» **WORK INSTRUCTIONS**
Print the listing below exactly as written.

--- START ---

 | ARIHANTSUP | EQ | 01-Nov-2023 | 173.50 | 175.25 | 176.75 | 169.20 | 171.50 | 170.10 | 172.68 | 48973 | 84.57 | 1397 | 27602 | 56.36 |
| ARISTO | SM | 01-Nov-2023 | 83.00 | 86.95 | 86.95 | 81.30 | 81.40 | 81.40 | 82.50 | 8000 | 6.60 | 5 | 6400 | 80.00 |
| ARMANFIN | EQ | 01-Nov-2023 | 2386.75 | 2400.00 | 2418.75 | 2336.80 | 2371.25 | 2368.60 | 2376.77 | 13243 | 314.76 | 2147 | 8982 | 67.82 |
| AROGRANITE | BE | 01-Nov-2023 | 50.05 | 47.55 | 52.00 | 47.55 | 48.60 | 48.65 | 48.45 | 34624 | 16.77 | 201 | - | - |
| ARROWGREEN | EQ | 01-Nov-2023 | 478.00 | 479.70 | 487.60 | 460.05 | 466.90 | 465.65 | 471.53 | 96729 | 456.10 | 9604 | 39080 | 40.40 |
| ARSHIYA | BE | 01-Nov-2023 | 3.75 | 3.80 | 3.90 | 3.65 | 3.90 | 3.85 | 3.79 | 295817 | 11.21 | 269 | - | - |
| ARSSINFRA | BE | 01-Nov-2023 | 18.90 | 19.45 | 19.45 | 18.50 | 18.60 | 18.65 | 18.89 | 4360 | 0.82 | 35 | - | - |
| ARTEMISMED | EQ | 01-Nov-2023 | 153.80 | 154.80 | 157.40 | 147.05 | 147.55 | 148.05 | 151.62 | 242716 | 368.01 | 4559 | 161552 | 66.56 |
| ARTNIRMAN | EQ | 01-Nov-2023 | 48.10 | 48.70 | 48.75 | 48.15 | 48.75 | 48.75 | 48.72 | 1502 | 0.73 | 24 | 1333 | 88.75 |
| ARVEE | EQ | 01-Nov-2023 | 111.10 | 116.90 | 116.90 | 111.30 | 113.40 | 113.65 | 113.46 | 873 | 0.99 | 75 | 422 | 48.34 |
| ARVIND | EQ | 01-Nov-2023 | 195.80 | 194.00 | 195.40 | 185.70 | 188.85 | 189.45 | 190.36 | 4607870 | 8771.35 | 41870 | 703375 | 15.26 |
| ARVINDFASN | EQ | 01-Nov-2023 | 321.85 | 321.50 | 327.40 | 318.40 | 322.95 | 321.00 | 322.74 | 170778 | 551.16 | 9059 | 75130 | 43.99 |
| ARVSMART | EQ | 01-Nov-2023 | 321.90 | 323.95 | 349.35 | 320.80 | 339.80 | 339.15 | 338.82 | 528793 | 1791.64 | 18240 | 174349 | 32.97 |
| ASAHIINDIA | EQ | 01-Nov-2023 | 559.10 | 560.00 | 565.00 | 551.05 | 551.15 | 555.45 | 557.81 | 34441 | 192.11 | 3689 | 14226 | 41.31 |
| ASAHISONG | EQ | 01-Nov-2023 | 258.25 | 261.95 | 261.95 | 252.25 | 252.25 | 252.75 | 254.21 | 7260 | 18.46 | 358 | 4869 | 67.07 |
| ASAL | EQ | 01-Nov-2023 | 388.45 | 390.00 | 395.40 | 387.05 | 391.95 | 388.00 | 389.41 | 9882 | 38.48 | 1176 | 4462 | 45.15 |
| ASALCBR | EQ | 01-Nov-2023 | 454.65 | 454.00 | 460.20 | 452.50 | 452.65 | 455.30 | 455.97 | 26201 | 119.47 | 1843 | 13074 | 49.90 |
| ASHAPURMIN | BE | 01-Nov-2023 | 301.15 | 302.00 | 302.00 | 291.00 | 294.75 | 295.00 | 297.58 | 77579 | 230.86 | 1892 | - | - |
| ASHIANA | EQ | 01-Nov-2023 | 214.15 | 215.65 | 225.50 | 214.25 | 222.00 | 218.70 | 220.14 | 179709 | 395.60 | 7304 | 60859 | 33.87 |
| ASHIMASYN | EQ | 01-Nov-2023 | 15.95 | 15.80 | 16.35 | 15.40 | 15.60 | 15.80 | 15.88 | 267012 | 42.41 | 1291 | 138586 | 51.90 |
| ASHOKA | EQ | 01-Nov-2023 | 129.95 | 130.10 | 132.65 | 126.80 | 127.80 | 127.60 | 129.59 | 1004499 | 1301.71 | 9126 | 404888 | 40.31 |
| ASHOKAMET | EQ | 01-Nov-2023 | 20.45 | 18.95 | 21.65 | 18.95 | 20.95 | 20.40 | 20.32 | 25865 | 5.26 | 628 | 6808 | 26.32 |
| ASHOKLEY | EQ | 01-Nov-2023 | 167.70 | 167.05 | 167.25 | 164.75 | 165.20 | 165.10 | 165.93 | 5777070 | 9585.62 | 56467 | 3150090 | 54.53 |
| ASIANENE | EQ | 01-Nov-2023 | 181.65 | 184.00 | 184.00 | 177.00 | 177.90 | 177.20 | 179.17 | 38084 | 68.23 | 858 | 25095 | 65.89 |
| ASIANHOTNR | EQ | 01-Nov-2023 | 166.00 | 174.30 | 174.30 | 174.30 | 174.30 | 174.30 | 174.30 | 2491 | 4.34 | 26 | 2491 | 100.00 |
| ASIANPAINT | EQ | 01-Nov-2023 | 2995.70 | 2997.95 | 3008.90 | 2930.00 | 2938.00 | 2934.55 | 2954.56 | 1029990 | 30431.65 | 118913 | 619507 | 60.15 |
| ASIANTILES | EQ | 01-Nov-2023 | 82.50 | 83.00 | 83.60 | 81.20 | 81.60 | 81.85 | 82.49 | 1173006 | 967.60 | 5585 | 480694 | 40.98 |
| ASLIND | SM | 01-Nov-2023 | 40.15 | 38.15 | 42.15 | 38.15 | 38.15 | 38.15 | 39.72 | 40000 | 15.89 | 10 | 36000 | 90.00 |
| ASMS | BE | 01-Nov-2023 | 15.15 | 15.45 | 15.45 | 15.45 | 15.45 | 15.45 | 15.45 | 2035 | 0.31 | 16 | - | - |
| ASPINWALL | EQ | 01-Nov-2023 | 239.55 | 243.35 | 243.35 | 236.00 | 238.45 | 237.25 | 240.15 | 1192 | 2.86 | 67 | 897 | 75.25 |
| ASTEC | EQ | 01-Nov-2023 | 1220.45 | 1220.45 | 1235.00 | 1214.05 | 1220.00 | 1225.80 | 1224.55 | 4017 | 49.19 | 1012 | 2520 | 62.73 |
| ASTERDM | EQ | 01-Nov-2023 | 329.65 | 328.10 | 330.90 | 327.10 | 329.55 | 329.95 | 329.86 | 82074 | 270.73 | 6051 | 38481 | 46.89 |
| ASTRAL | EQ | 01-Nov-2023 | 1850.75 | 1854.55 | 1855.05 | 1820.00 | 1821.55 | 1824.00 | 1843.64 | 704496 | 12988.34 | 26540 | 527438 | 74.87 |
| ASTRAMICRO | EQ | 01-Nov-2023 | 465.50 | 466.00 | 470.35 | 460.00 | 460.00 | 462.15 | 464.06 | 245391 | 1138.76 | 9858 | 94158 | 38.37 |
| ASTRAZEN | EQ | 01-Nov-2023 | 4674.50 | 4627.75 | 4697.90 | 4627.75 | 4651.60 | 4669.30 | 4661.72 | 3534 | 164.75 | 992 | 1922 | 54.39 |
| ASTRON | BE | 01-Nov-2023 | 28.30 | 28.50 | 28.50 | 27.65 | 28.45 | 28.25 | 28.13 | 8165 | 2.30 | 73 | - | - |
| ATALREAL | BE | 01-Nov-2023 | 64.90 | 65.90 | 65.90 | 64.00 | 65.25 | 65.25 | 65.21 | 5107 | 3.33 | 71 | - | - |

--- END ---

» **COMPLETED TASK**
 | ARIHANTSUP | EQ | 01-Nov-2023 | 173.50 | 175.25 | 176.75 | 169.20 | 171.50 | 170.10 | 172.68 | 48973 | 84.57 | 1397 | 27602 | 56.36 |
| ARISTO | SM | 01-Nov-2023 | 83.00 | 86.95 | 86.95 | 81.30 | 81.40 | 81.40 | 82.50 | 8000 | 6.60 | 5 | 6400 | 80.00 |
| ARMANFIN | EQ | 01-Nov-2023 | 2386.75 | 2400.00 | 2418.75 | 2336.80 | 2371.25 | 2368.60 | 2376.77 | 13243 | 314.76 | 2147 | 8982 | 67.82 |
| AROGRANITE | BE | 01-Nov-2023 | 50.05 | 47.55 | 52.00 | 47.55 | 48.60 | 48.65 | 48.45 | 34624 | 16.77 | 201 | - | - |
| ARROWGREEN | EQ | 01-Nov-2023 | 478.00 | 479.70 | 487.60 | 460.05 | 466.90 | 465.65 | 471.53 | 96729 | 456.10 | 9604 | 39080 | 40.40 |
| ARSHIYA | BE | 01-Nov-2023 | 3.75 | 3.80 | 3.90 | 3.65 | 3.90 | 3.85 | 3.79 | 295817 | 11.21 | 269 | - | - |
| ARSSINFRA | BE | 01-Nov-2023 | 18.90 | 19.45 | 19.45 | 18.50 | 18.60 | 18.65 | 18.89 | 4360 | 0.82 | 35 | - | - |
| ARTEMISMED | EQ | 01-Nov-2023 | 153.80 | 154.80 | 157.40 | 147.05 | 147.55 | 148.05 | 151.62 | 242716 | 368.01 | 4559 | 161552 | 66.56 |
| ARTNIRMAN | EQ | 01-Nov-2023 | 48.10 | 48.70 | 48.75 | 48.15 | 48.75 | 48.75 | 48.72 | 1502 | 0.73 | 24 | 1333 | 88.75 |
| ARVEE | EQ | 01-Nov-2023 | 111.10 | 116.90 | 116.90 | 111.30 | 113.40 | 113.65 | 113.46 | 873 | 0.99 | 75 | 422 | 48.34 |
| ARVIND | EQ | 01-Nov-2023 | 195.80 | 194.00 | 195.40 | 185.70 | 188.85 | 189.45 | 190.36 | 4607870 | 8771.35 | 41870 | 703375 | 15.26 |
| ARVINDFASN | EQ | 01-Nov-2023 | 321.85 | 321.50 | 327.40 | 318.40 | 322.95 | 321.00 | 322.74 | 170778 | 551.16 | 9059 | 75130 | 43.99 |
| ARVSMART | EQ | 01-Nov-2023 | 321.90 | 323.95 | 349.35 | 320.80 | 339.80 | 339.15 | 338.82 | 528793 | 1791.64 | 18240 | 174349 | 32.97 |
| ASAHIINDIA | EQ | 01-Nov-2023 | 559.10 | 560.00 | 565.00 | 551.05 | 551.15 | 555.45 | 557.81 | 34441 | 192.11 | 3689 | 14226 | 41.31 |
| ASAHISONG | EQ | 01-Nov-2023 | 258.25 | 261.95 | 261.95 | 252.25 | 252.25 | 252.75 | 254.21 | 7260 | 18.46 | 358 | 4869 | 67.07 |
| ASAL | EQ | 01-Nov-2023 | 388.45 | 390.00 | 395.40 | 387.05 | 391.95 | 388.00 | 389.41 | 9882 | 38.48 | 1176 | 4462 | 45.15 |
| ASALCBR | EQ | 01-Nov-2023 | 454.65 | 454.00 | 460.20 | 452.50 | 452.65 | 455.30 | 455.97 | 26201 | 119.47 | 1843 | 13074 | 49.90 |
| ASHAPURMIN | BE | 01-Nov-2023 | 301.15 | 302.00 | 302.00 | 291.00 | 294.75 | 295.00 | 297.58 | 77579 | 230.86 | 1892 | - | - |
| ASHIANA | EQ | 01-Nov-2023 | 214.15 | 215.65 | 225.50 | 214.25 | 222.00 | 218.70 | 220.14 | 179709 | 395.60 | 7304 | 60859 | 33.87 |
| ASHIMASYN | EQ | 01-Nov-2023 | 15.95 | 15.80 | 16.35 | 15.40 | 15.60 | 15.80 | 15.88 | 267012 | 42.41 | 1291 | 138586 | 51.90 |
| ASHOKA | EQ | 01-Nov-2023 | 129.95 | 130.10 | 132.65 | 126.80 | 127.80 | 127.60 | 129.59 | 1004499 | 1301.71 | 9126 | 404888 | 40.31 |
| ASHOKAMET | EQ | 01-Nov-2023 | 20.45 | 18.95 | 21.65 | 18.95 | 20.95 | 20.40 | 20.32 | 25865 | 5.26 | 628 | 6808 | 26.32 |
| ASHOKLEY | EQ | 01-Nov-2023 | 167.70 | 167.05 | 167.25 | 164.75 | 165.20 | 165.10 | 165.93 | 5777070 | 9585.62 | 56467 | 3150090 | 54.53 |
| ASIANENE | EQ | 01-Nov-2023 | 181.65 | 184.00 | 184.00 | 177.00 | 177.90 | 177.20 | 179.17 | 38084 | 68.23 | 858 | 25095 | 65.89 |
| ASIANHOTNR | EQ | 01-Nov-2023 | 166.00 | 174.30 | 174.30 | 174.30 | 174.30 | 174.30 | 174.30 | 2491 | 4.34 | 26 | 2491 | 100.00 |
| ASIANPAINT | EQ | 01-Nov-2023 | 2995.70 | 2997.95 | 3008.90 | 2930.00 | 2938.00 | 2934.55 | 2954.56 | 1029990 | 30431.65 | 118913 | 619507 | 60.15 |
| ASIANTILES | EQ | 01-Nov-2023 | 82.50 | 83.00 | 83.60 | 81.20 | 81.60 | 81.85 | 82.49 | 1173006 | 967.60 | 5585 | 480694 | 40.98 |
| ASLIND | SM | 01-Nov-2023 | 40.15 | 38.15 | 42.15 | 38.15 | 38.15 | 38.15 | 39.72 | 40000 | 15.89 | 10 | 36000 | 90.00 |
| ASMS | BE | 01-Nov-2023 | 15.15 | 15.45 | 15.45 | 15.45 | 15.45 | 15.45 | 15.45 | 2035 | 0.31 | 16 | - | - |
| ASPINWALL | EQ | 01-Nov-2023 | 239.55 | 243.35 | 243.35 | 236.00 | 238.45 | 237.25 | 240.15 | 1192 | 2.86 | 67 | 897 | 75.25 |
| ASTEC | EQ | 01-Nov-2023 | 1220.45 | 1220.45 | 1235.00 | 1214.05 | 1220.00 | 1225.80 | 1224.55 | 4017 | 49.19 | 1012 | 2520 | 62.73 |
| ASTERDM | EQ | 01-Nov-2023 | 329.65 | 328.10 | 330.90 | 327.10 | 329.55 | 329.95 | 329.86 | 82074 | 270.73 | 6051 | 38481 | 46.89 |
| ASTRAL | EQ | 01-Nov-2023 | 1850.75 | 1854.55 | 1855.05 | 1820.00 | 1821.55 | 1824.00 | 1843.64 | 704496 | 12988.34 | 26540 | 527438 | 74.87 |
| ASTRAMICRO | EQ | 01-Nov-2023 | 465.50 | 466.00 | 470.35 | 460.00 | 460.00 | 462.15 | 464.06 | 245391 | 1138.76 | 9858 | 94158 | 38.37 |
| ASTRAZEN | EQ | 01-Nov-2023 | 4674.50 | 4627.75 | 4697.90 | 4627.75 | 4651.60 | 4669.30 | 4661.72 | 3534 | 164.75 | 992 | 1922 | 54.39 |
| ASTRON | BE | 01-Nov-2023 | 28.30 | 28.50 | 28.50 | 27.65 | 28.45 | 28.25 | 28.13 | 8165 | 2.30 | 73 | - | - |
| ATALREAL | BE | 01-Nov-2023 | 64.90 | 65.90 | 65.90 | 64.00 | 65.25 | 65.25 | 65.21 | 5107 | 3.33 | 71 | - | - |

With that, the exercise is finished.